Most importantly, don't ever let yourself become so wrapped up in the GPS that you lose control of the airplane. It's happened more than once that I've flown with students who get lost or confused in the myriad of functions and forget that you "navigate" after you "aviate." If you find yourself asking, "Why is it doing that?!?" turn it off, turn it on again, and get yourself back to the beginning. Remember: The GPS doesn't care if it makes it home safely.

Partial Panel

Here's food for thought — you could shoot an entire approach using only the GPS. I don't mean in lieu of a VOR; I'm saying that you don't need any of your instruments at all. Of course, I'd never recommend that you ignore other instrument indications (and please don't try this without a safety pilot on a beautiful day), but it's worth noting that the GPS can provide everything you need: heading (actually, track, which is even better), airspeed (indirectly through groundspeed indications), altitude (through the encoding altimeter input), and course information. To prove the point, I took an appropriately rated safety pilot up with me in a Cessna 172R with the KLN90B, covered up the airspeed indicator, the attitude indicator, the altimeter, the turn and bank indicator, the directional gyro, and the vertical speed indicator. I did not utilize any other radios, and permitted myself only the inclinometer and the tachometer in addition to the GPS. The result? A passable (although not entirely smooth) GPS approach under the most bizarre of circumstances. I call it a "no panel" approach.

It's pretty unlikely that you'll be faced with such an emergency, but with all that information available, how bad can a more traditional vacuum failure be? Think about trying to shoot an NDB approach, partial panel, with a heavy crosswind, to minimums. Bring back bitter memories? It should be a snap with a GPS receiver, because if your inbound course is 90°, just make your track 90°. That's it.
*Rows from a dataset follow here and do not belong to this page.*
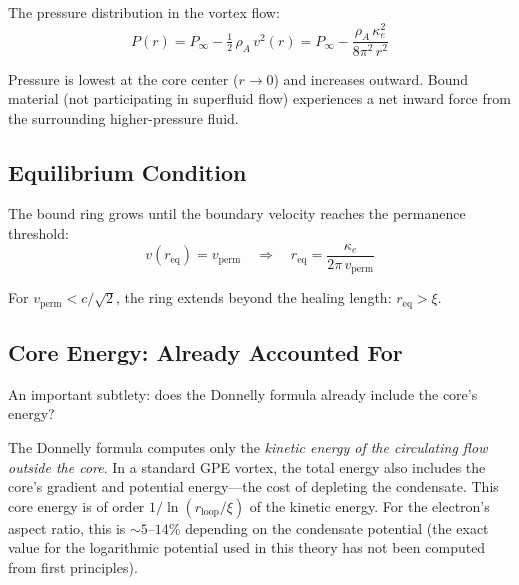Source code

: \documentclass[12pt,letterpaper]{article}
\newcommand{\rhoa}{\rho_{\!A}}
\newcommand{\rloop}{r_{\mathrm{loop}}}
\begin{document}
The pressure distribution in the vortex flow:
%
\begin{equation}
  P(r) = P_\infty - \tfrac{1}{2}\,\rhoa\,v^2(r)
       = P_\infty - \frac{\rhoa\,\kappa_e^2}{8\pi^2\,r^2}
  \label{eq:bernoulli}
\end{equation}

Pressure is lowest at the core center ($r \to 0$) and increases outward.
Bound material (not participating in superfluid flow) experiences a net
inward force from the surrounding higher-pressure fluid.

\subsection{Equilibrium Condition}

The bound ring grows until the boundary velocity reaches the permanence
threshold:
%
\begin{equation}
  v(r_{\mathrm{eq}}) = v_{\mathrm{perm}}
  \quad\Longrightarrow\quad
  r_{\mathrm{eq}} = \frac{\kappa_e}{2\pi\,v_{\mathrm{perm}}}
  \label{eq:req}
\end{equation}

For $v_{\mathrm{perm}} < c/\sqrt{2}$, the ring extends beyond the healing
length: $r_{\mathrm{eq}} > \xi$.

\subsection{Core Energy: Already Accounted For}
\label{sec:core-energy}

An important subtlety: does the Donnelly formula already include the core's
energy?

The Donnelly formula computes only the \emph{kinetic energy of the
circulating flow outside the core}.  In a standard GPE vortex, the total
energy also includes the core's gradient and potential energy---the cost of
depleting the condensate.  This core energy is of order $1/\ln(\rloop/\xi)$
of the kinetic energy.  For the electron's aspect ratio, this is
$\sim\!5$--$14\%$ depending on the condensate potential (the exact value for
the logarithmic potential used in this theory has not been computed from first
principles).
\end{document}
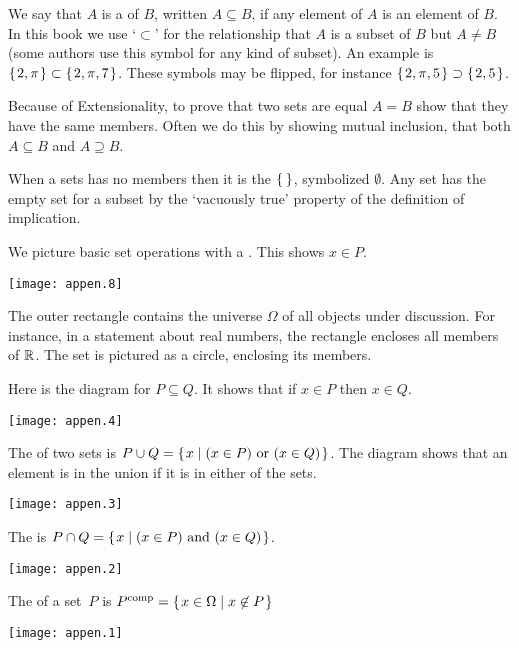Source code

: We say that \( A \) is a  of \( B \), written
$A\subseteq B$, if any element of $A$ is an element of $B$.
In this book we use
`\( \subset \)' for the  %
relationship that \( A \) is a subset of \( B \) but \( A\neq B \)
(some authors use this symbol for any kind of subset).
An example is 
\( \mbox{$\{\hspace{0.1em}2,\pi\hspace{0.1em}\}$}\subset\mbox{$\{\hspace{0.1em}2,\pi,7\hspace{0.1em}\}$} \).
These symbols may be flipped, for instance
\( \mbox{$\{\hspace{0.1em} 2,\pi,5\hspace{0.1em}\}$}\supset\mbox{$\{\hspace{0.1em}2,5\hspace{0.1em}\}$} \).

Because of Extensionality, to prove that two sets are equal \( A=B \)
show that they have the same members.
Often we do this by showing mutual inclusion,%
that both \( A\subseteq B \) and \( A\supseteq B \).

When a sets has no members then it is
the  \( \set{} \),
symbolized \( \emptyset \).
Any set has the empty set for a subset by the `vacuously true'
property of the definition of implication.




We picture basic set operations with a
.
This shows \( x\in P \). 
\begin{center}
  \texttt{[image: appen.8]}
\end{center}
The outer rectangle contains the universe $\Omega$ of all objects under 
discussion.
For instance, in a statement about real numbers, the rectangle encloses all 
members of $\mathbb{R}$.
The set is pictured as a circle, enclosing its members.

Here is the diagram for \( P\subseteq Q \).
It shows that if \( x\in P \) then \( x\in Q \).
\begin{center}
  \texttt{[image: appen.4]}
\end{center}




The  of two sets is
\( P\cup Q=\mbox{$\{\hspace{0.1em}x\mid \text{$(x\in P)$ or $(x\in Q)$}\hspace{0.1em}\}$} \).
The diagram shows that an element is in the union if it is in either of the
sets.
\begin{center}
  \texttt{[image: appen.3]}
\end{center}
The  is
\( P\cap Q=\mbox{$\{\hspace{0.1em}x\mid \text{$(x\in P)$ and $(x\in Q)$}\hspace{0.1em}\}$} \).
\begin{center}
  \texttt{[image: appen.2]}
\end{center}
The 
of a set~\( P \) is
\( P^{\text{comp}}=\mbox{$\{\hspace{0.1em}x\in\Omega\mid x\not\in P\hspace{0.1em}\}$} \)
\begin{center}
  \texttt{[image: appen.1]}
\end{center}




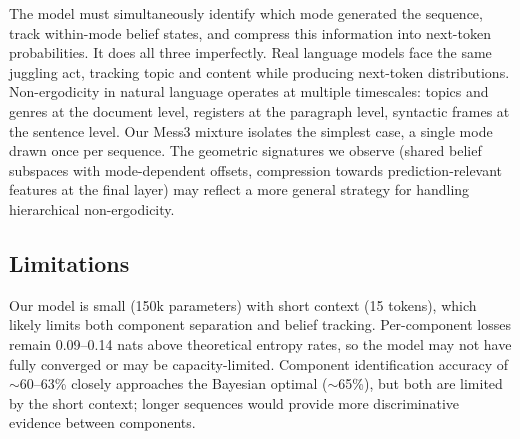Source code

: \documentclass{article}
\begin{document}
The model must simultaneously identify which mode generated the sequence, track within-mode belief states, and compress this information into next-token probabilities. It does all three imperfectly. Real language models face the same juggling act, tracking topic and content while producing next-token distributions. Non-ergodicity in natural language operates at multiple timescales: topics and genres at the document level, registers at the paragraph level, syntactic frames at the sentence level. Our Mess3 mixture isolates the simplest case, a single mode drawn once per sequence. The geometric signatures we observe (shared belief subspaces with mode-dependent offsets, compression towards prediction-relevant features at the final layer) may reflect a more general strategy for handling hierarchical non-ergodicity.

\subsection{Limitations}

Our model is small (150k parameters) with short context (15 tokens), which likely limits both component separation and belief tracking. Per-component losses remain 0.09--0.14 nats above theoretical entropy rates, so the model may not have fully converged or may be capacity-limited. Component identification accuracy of $\sim$60--63\% closely approaches the Bayesian optimal ($\sim$65\%), but both are limited by the short context; longer sequences would provide more discriminative evidence between components.




\end{document}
No need to think about wind correction angles, no worrying about leading the needle or pushing the needle or any other such nonsense. If you're north of course, make the track 95° for a nice correction angle. What could be simpler?

The real benefit to this is that track information is available without any input of the pilot. You don't need to enter a flight plan, load an approach, or navigate any bizarre menus. There are typically several pages that display track information, to boot. The only catch is a lag during turns of a significant bank angle, but with practice and patience, you have something that's a lot easier to handle than the whiskey compass!

Other Neat Stuff

I couldn't begin to list everything that's available with these units. The nearest airport, VOR, intersection, etc., is generally a few button pushes away from you with any newer model. The airport information pages, while they shouldn't be used solely for navigation, can be a great way to find information about an airport in an emergency, or to find a nearby FSS or radar facility. Some units have flight timers, or stop/start timers, or countdown timers (set it up for the time inbound from FAF to MAP, start it, and wait until it says "0," rather than trying to remember that bizarre time from the approach plate). It can also tell you your estimated time enroute, time of arrival, and time of departure, calculate the current winds aloft, and provide a plethora of other information.
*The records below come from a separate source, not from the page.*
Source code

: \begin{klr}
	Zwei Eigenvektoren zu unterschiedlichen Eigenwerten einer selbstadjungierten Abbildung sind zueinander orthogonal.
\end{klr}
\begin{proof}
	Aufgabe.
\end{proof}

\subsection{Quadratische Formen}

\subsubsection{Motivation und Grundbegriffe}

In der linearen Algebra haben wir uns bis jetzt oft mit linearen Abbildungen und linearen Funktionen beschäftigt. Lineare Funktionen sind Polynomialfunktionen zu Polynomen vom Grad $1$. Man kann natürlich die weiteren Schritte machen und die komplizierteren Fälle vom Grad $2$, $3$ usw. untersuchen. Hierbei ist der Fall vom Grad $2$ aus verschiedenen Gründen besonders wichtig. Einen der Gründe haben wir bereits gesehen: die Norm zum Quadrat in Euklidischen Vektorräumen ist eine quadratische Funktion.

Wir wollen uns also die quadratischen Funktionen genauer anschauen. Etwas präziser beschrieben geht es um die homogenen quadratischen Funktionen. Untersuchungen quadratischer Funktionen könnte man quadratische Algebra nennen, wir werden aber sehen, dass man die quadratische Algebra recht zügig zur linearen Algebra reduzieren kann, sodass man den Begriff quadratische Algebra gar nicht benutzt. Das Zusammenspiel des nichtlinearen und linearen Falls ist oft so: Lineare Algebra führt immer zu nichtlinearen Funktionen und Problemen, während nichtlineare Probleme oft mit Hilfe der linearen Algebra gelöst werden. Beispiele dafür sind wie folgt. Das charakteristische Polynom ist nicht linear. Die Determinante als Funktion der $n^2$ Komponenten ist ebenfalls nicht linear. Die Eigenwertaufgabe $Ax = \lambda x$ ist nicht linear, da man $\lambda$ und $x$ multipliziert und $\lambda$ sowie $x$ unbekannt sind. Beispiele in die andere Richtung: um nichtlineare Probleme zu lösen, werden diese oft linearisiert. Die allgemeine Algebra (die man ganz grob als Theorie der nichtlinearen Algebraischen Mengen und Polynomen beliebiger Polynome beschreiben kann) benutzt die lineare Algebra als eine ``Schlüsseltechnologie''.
GPS has already become the most remarkable advance in aircraft technology since the advent of the VOR, and as the system continues to prove itself, along with lowering costs and improved receiver interfaces, it will undoubtedly become the norm rather than the exception. If you're working on your instrument rating, try to find a way to incorporate a little GPS work into your course of study. If you have the rating and are thinking about getting a GPS unit for your own aircraft, or renting one that already does, grab hold of a good CFI and give yourself the opportunity to learn how to use the GPS as another tool in all of your instrument flying. When the soup is thick, the instruments are shaky, and the vertigo starts to set in, you'll be glad it's there (but only if you know how to use it!)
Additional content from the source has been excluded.